# Required work
Each line of the listing below containing the word "Решение" should be returned.
*** Opening of Study material ***
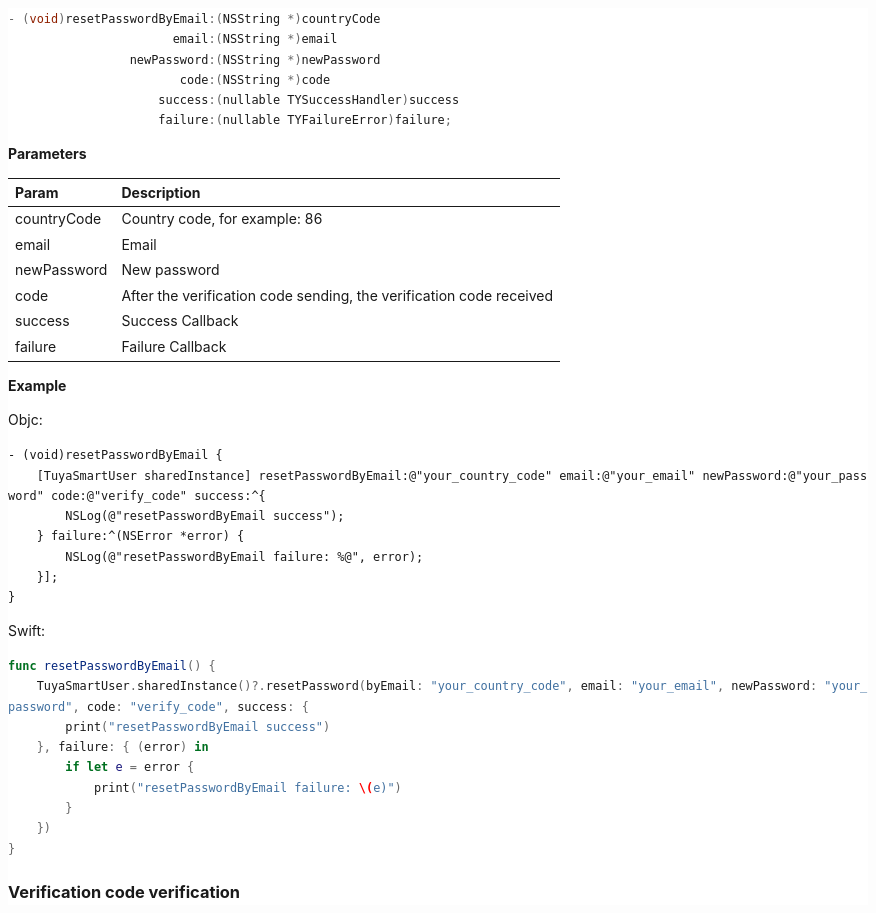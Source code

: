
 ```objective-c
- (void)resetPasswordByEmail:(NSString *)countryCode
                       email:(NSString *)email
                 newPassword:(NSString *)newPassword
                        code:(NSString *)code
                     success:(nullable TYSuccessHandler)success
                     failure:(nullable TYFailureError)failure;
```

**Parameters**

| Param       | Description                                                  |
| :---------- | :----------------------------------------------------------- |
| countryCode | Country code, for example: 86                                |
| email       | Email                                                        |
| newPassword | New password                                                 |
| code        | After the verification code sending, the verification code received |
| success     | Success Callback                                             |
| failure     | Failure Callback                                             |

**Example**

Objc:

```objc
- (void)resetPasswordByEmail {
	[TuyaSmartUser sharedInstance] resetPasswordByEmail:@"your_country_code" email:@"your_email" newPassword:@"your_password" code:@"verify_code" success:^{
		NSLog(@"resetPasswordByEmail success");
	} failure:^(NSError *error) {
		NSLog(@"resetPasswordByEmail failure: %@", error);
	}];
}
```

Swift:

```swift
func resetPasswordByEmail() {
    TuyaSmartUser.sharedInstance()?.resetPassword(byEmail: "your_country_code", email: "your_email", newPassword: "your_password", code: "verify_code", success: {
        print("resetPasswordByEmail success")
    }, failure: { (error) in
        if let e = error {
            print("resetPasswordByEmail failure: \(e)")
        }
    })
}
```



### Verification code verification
*** Close of Study material ***
*** Opening of Study material ***
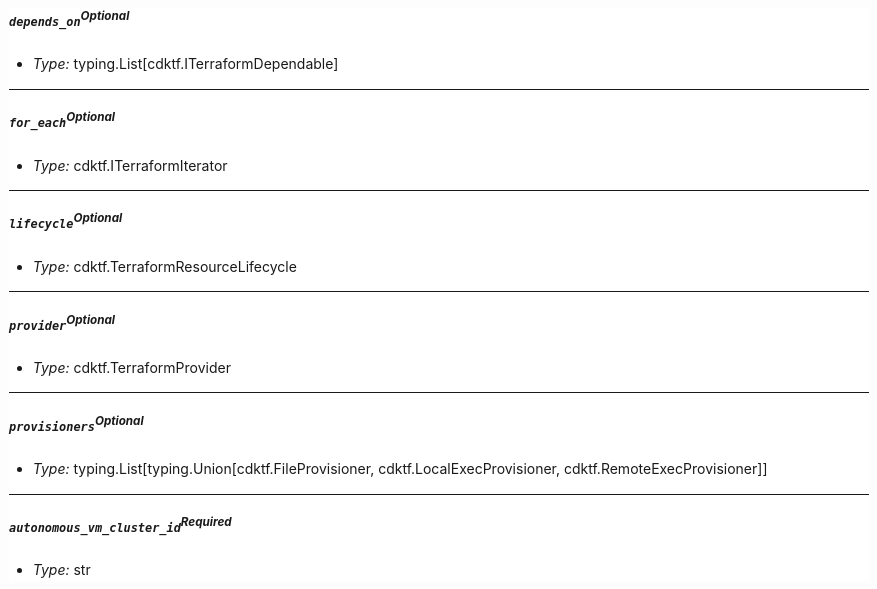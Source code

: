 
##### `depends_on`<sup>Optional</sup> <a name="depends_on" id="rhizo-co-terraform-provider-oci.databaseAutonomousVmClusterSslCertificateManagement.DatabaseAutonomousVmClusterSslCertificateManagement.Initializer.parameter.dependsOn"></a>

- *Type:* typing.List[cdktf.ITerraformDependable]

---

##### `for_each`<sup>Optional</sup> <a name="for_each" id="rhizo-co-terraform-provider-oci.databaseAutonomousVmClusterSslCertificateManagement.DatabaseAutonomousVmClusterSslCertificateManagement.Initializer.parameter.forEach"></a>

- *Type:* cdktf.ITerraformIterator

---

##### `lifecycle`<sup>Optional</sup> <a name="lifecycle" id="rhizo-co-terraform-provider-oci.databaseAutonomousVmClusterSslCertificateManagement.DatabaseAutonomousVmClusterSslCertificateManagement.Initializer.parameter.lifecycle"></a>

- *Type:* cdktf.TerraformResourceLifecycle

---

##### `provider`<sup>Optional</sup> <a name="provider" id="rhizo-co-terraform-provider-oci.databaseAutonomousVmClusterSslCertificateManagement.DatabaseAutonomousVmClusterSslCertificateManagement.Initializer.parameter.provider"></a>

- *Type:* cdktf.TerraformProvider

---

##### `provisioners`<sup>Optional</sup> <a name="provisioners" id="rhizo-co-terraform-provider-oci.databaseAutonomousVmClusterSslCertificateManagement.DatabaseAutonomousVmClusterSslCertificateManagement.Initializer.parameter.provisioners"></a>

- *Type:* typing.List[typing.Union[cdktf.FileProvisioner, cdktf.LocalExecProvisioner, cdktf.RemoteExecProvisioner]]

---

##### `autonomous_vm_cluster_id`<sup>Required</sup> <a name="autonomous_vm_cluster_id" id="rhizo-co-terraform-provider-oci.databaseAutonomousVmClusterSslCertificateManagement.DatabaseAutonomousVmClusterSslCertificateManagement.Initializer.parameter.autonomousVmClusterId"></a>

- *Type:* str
*** Close of Study material ***
*** Opening of Study material ***
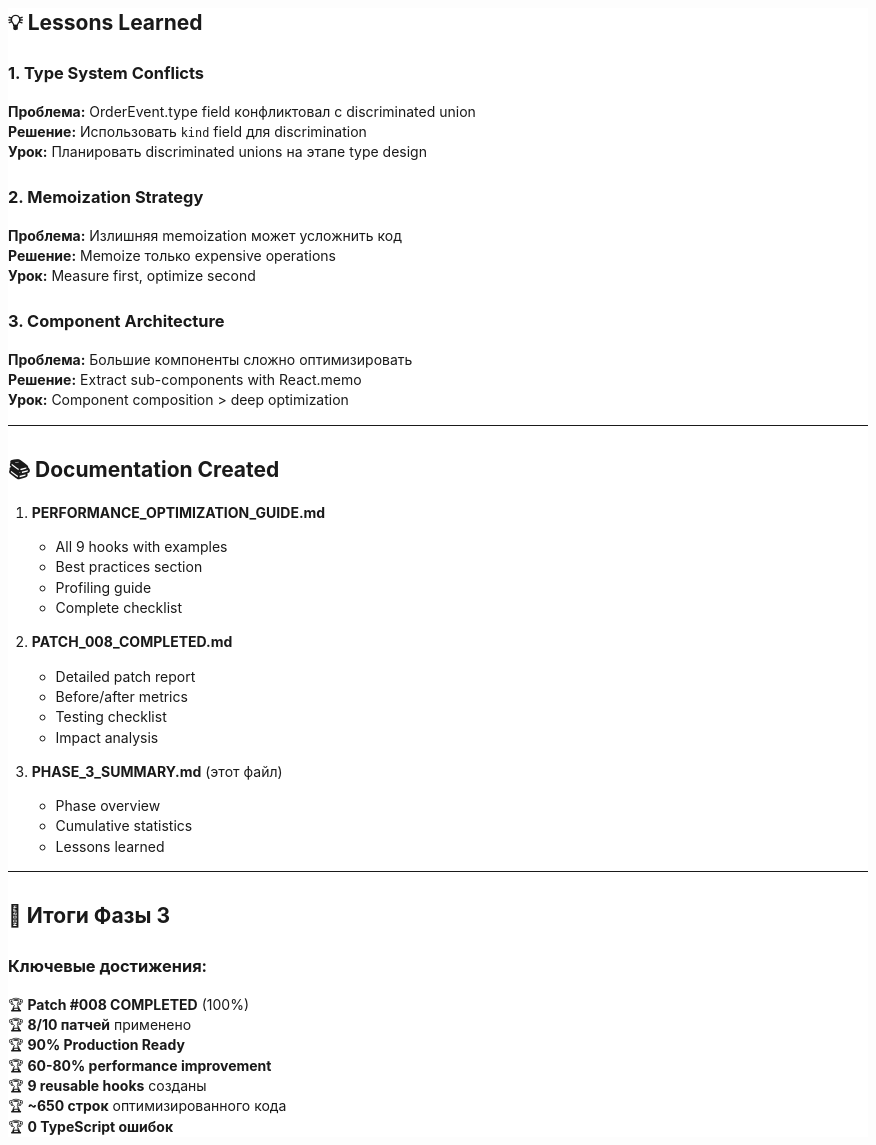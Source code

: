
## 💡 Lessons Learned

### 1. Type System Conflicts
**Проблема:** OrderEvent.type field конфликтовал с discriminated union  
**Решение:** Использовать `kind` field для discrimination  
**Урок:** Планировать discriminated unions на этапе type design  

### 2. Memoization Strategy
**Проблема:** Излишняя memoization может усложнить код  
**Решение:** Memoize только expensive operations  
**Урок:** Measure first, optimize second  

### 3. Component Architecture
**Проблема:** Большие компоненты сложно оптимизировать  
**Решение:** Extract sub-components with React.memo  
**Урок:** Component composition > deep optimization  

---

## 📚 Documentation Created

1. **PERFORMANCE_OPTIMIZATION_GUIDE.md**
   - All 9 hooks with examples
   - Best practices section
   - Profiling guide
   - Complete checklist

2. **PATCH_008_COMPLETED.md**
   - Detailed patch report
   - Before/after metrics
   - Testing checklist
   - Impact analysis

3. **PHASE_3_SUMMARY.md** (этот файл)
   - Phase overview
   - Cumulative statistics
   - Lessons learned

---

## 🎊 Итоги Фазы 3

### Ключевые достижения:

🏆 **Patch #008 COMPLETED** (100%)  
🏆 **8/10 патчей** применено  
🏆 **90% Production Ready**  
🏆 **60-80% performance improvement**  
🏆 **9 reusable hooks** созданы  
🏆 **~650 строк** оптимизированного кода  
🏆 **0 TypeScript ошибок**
*** Close of Study material ***
# Solution for this task
**Решение:** Использовать `kind` field для discrimination  
**Решение:** Memoize только expensive operations  
**Решение:** Extract sub-components with React.memo  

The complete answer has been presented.